I have a small male veiltail betta that I will be putting in a 10g tank. I have seen a lot of people like to use corydoras as tankmates but I would prefer to avoid common tank setups. I was wondering if kuhli loaches would be good tankmates as they prefer nearly the same setup as far as temp and ph. I was also wondering about cherry shrimp or other tankmates that are not commonly seen.


----------



## Gizmothefreaky (Apr 10, 2011)

I keep khulis in my sorority, and the girls have never bothered them once. I say go for it! But get five loaches, they are more active in groups of five or more. Their bioload is super small too, so you can get away with five of them, even full grown, and a betta in a ten gallon really easily. I would avoid cherry shrimp for now, as most bettas find them a nice snack. Try ghost shrimp first, they are cheaper. XD


----------



## Bombalurina (Oct 10, 2011)

Definitely go for kuhlis! Most brilliant little fish ever. I can't wait to get some.


----------



## wolfiegreen (Jan 23, 2012)

Go for the khulies there adorable when you see them lol


----------



## thekoimaiden (Oct 19, 2011)

I have kuhlis in my 29 gal community and absolutely love them. They are some of my favorite fish, but you have to be careful with them. You can't have sharp gravel (or anything sharp in the tank). Smooth gravel is good; sand is best. I have heard of kuhlis slitting themselves from vent to gills on sharp gravel. They also benefit from lots of hiding places. More than 5 kuhlis plus lots of hiding places means they will be more active (oddly enough if the fish has lots of places to hide it feels more secure and will come out to play around).
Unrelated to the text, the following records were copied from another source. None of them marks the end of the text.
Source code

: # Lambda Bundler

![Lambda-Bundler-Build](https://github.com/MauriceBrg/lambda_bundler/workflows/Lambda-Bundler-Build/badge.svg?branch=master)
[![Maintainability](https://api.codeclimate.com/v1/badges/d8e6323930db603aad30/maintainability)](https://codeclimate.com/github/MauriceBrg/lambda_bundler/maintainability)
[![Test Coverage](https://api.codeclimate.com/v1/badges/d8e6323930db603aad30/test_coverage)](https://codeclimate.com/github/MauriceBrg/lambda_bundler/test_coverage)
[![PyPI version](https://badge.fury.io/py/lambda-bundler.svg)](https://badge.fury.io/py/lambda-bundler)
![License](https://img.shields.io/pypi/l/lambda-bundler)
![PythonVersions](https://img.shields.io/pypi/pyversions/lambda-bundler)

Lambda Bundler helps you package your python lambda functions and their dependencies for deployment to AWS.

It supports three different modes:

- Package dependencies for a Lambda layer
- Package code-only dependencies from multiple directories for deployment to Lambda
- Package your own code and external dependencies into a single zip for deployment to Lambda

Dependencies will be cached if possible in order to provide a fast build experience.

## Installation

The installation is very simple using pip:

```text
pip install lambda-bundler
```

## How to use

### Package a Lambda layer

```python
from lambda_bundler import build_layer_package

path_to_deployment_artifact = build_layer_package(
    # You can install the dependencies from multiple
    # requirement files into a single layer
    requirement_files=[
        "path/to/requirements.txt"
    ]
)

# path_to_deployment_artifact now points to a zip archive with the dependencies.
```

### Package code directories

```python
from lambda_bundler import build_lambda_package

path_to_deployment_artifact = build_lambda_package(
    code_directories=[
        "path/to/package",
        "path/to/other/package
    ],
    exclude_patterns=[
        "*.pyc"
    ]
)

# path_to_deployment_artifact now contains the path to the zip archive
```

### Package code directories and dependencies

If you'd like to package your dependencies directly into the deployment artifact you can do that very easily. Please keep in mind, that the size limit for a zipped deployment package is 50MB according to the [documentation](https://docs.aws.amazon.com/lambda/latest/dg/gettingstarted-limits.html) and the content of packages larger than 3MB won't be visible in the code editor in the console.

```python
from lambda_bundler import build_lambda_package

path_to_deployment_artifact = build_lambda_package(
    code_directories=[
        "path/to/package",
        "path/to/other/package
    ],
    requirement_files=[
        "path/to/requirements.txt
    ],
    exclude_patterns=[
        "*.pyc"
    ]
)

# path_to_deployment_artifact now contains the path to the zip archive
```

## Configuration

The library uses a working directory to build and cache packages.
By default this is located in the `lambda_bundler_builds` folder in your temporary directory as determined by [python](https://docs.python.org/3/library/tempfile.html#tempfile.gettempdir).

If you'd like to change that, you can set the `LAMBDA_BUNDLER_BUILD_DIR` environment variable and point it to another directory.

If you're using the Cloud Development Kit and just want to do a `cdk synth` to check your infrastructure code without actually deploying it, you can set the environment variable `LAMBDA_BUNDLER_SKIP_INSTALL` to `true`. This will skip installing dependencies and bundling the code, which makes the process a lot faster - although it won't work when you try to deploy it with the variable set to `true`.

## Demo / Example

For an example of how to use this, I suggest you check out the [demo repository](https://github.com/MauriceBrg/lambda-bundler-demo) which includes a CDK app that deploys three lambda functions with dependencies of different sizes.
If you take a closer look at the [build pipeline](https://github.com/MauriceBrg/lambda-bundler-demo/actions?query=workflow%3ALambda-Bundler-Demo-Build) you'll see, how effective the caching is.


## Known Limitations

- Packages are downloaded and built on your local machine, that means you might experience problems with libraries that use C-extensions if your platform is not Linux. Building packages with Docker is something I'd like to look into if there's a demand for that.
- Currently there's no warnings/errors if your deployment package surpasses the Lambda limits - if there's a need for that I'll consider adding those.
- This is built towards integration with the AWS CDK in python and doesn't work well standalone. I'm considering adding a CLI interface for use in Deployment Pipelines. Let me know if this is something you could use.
ETA: Kuhli loaches would be the only loaches I would recommend with a betta. A lot of the botine loaches can be very nippy, and many require 55+ gal setups.


----------



## redace10 (Feb 5, 2012)

*Thanks guys*

Thanks for all the great posts guys I thought they would be good tank mates since they have a lot of the same requirements. I'm gonna use dark sand though so my betta buddy will be full of color. Do LPS usually carry dark sand?


----------



## MistersMom (Aug 9, 2011)

bettas and loaches get along fine, mine did.


----------



## thekoimaiden (Oct 19, 2011)

redace10 said:


> Thanks for all the great posts guys I thought they would be good tank mates since they have a lot of the same requirements. I'm gonna use dark sand though so my betta buddy will be full of color. Do LPS usually carry dark sand?


I know the Petsmart in my area carries dark bags of sand. I think Petco has some, too. I've heard a lot of good things about the CaribSea Brand. I was just looking at it today in my Petsmart.


----------